Reports - Old Data - Oh My

We host 16 apache servers behind varnish. I have users (Marketing) who are not technical. They're not happy with the current stats software we have installed. I'm giving different webstats apps a try.

I've got ELK installed, and I like it well enough so far.

What I'd like to do is ..

  • Generate reports: Suzy from Marketing logs in and clicks a button 'Visits per hour' or 'GEO-IP of people from the UK'. Like that.

  • We have all logs from 2014 saved on disk. Can I get these inserted into ELK?

I am going to go search documentation, but if anyone wants to chime in with pointers, tips or etc please let me know.

You can use the file input (set start_position => beginning for this!) to read all the old files. The grok filter will help you parse the fields in each event. The date filter will help you tell logstash (and Elasticsearch) the correct time an event occurred.

As for viewing "visits per hour" etc, you can use Kibana for this. Kibana's dashboarding system lets you build a view on your data, and you can share that view with others :smile:

Awesome, Jordan.
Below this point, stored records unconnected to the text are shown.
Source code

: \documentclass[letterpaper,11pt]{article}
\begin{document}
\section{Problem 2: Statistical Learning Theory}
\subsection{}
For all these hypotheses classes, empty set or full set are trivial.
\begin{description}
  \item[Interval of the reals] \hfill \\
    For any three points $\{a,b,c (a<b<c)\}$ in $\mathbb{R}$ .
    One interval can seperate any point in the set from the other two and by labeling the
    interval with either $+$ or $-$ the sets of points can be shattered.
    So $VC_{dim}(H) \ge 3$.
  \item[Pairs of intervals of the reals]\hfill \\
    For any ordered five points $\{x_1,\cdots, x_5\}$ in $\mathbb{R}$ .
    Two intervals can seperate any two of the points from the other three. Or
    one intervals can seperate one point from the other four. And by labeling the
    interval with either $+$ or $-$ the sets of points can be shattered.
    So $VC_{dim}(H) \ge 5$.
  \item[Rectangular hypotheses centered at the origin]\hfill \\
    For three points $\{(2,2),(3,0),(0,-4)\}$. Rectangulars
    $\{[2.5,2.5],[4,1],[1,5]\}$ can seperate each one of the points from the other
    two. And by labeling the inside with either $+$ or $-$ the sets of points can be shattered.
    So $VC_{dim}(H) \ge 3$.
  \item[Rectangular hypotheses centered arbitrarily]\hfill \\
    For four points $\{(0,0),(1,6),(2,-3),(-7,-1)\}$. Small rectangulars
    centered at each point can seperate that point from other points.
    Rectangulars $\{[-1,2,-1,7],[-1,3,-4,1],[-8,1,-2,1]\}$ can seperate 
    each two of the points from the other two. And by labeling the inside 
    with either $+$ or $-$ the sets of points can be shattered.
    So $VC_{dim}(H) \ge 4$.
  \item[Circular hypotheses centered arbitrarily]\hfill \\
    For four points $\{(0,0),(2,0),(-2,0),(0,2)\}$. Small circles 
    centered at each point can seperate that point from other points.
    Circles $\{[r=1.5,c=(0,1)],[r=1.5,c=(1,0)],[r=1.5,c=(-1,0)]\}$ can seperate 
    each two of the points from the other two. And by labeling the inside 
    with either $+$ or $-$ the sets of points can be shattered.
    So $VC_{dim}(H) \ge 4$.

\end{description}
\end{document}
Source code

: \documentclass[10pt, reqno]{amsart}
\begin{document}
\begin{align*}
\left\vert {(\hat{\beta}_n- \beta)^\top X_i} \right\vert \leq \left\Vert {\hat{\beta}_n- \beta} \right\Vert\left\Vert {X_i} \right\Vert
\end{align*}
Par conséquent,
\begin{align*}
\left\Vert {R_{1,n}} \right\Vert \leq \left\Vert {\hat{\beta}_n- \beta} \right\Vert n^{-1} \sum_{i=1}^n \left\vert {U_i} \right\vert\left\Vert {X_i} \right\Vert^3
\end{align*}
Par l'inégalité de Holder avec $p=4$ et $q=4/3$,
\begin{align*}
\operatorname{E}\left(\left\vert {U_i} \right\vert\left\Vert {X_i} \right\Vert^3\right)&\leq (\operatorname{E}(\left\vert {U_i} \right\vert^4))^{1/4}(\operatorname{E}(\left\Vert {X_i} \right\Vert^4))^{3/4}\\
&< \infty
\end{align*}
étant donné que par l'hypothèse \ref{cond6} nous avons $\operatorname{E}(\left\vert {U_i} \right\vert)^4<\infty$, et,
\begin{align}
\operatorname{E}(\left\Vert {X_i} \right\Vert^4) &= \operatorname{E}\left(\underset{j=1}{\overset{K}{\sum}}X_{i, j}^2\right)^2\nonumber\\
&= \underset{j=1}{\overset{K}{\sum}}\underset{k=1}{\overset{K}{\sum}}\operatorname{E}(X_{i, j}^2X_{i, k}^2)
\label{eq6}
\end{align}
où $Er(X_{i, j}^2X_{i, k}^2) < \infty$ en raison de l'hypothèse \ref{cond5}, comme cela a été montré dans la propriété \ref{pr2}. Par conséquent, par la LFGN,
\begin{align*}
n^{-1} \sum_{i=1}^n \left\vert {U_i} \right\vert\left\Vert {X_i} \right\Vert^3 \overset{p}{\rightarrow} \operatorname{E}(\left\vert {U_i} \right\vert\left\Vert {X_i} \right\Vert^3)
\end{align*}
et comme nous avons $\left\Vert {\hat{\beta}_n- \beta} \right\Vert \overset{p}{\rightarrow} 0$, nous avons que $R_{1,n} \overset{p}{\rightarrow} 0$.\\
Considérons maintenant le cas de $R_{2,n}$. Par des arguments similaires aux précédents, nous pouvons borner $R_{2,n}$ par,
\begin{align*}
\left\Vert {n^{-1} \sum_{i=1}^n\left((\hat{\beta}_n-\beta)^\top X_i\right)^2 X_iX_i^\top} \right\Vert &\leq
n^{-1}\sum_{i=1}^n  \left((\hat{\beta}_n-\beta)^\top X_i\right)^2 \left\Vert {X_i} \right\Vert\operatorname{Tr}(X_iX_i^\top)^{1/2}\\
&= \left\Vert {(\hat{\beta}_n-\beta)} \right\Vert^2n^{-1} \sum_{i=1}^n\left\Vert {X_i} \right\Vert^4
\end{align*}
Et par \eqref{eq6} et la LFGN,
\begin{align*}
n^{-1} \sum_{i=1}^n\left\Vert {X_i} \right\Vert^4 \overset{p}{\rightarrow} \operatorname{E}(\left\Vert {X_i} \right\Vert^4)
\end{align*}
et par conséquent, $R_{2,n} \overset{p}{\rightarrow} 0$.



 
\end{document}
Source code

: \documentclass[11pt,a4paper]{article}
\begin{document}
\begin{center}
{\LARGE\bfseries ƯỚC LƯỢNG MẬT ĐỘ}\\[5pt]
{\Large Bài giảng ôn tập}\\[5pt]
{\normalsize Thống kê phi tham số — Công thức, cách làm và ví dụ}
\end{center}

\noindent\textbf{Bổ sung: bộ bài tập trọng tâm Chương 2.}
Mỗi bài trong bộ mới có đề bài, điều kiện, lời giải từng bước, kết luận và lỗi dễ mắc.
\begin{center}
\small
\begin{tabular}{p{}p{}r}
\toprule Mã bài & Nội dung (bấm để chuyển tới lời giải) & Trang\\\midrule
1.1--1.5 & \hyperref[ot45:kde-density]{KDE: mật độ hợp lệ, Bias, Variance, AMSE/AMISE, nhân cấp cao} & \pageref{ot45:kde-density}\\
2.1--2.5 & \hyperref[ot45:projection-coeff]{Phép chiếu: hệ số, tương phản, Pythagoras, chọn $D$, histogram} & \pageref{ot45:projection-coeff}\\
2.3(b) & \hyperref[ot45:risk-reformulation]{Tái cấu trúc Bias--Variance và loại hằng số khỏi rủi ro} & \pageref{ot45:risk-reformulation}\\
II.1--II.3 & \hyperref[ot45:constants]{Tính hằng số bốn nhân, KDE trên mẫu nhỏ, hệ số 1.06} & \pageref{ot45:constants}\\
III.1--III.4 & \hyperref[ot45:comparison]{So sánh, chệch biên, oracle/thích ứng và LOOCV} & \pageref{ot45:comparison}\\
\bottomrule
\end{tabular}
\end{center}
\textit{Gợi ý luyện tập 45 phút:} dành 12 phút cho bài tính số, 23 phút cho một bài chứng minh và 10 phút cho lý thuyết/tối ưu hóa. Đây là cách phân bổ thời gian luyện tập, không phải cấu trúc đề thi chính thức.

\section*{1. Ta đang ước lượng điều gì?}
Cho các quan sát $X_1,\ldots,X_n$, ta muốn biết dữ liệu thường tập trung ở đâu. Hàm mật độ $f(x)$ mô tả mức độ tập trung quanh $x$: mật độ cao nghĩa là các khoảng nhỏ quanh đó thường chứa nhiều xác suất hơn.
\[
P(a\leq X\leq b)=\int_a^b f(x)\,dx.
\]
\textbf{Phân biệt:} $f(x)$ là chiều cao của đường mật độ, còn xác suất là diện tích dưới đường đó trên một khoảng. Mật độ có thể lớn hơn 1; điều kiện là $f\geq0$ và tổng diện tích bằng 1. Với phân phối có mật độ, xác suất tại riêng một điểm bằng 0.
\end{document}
That is a huge help.

I've got this

#fileimport.conf
input {
file {
path => "/var/log/test/app01/doman.com-access_log-20141201"
type => "apache"
start_position => "beginning"
}
}

filter {
stuff
}

output {
elasticsearch {
cluster => "elasticsearch.local"
host => "127.0.0.1"
protocol => http
index => "muo-logs"
index_type => "apache"
}
}

I launched it like so from shell

$ /opt/logstash/bin/logstash -f fileimport.conf

However, since 'file are followed in a manner similar to 'tail -0f'" it executes but never returns control back to shell. Or at least that is what i surmise: index 'muo-logs' was built, and populated with a few hundred MB of data. Hours later I terminated the process.

Is the correct method to terminate that with '&' so it backgrounds? Or am I using the tool incorrectly?

No, you're on the right track. Logstash's file input will never consider a file "done" because it has no way of knowing when no more writes will take place. If you want Logstash to halt when a file has been processed you should feed the input via the stdin input instead.

Just to make sure I've got my ducks in a row pre-coffee ..

Change 'input' to this

input {
stdin {
type => "apache"
}
}

And execute like so

/opt/logstash/bin/logstash -f fileimport.conf < /var/log/test/serverlogfile

Yeah, that looks good.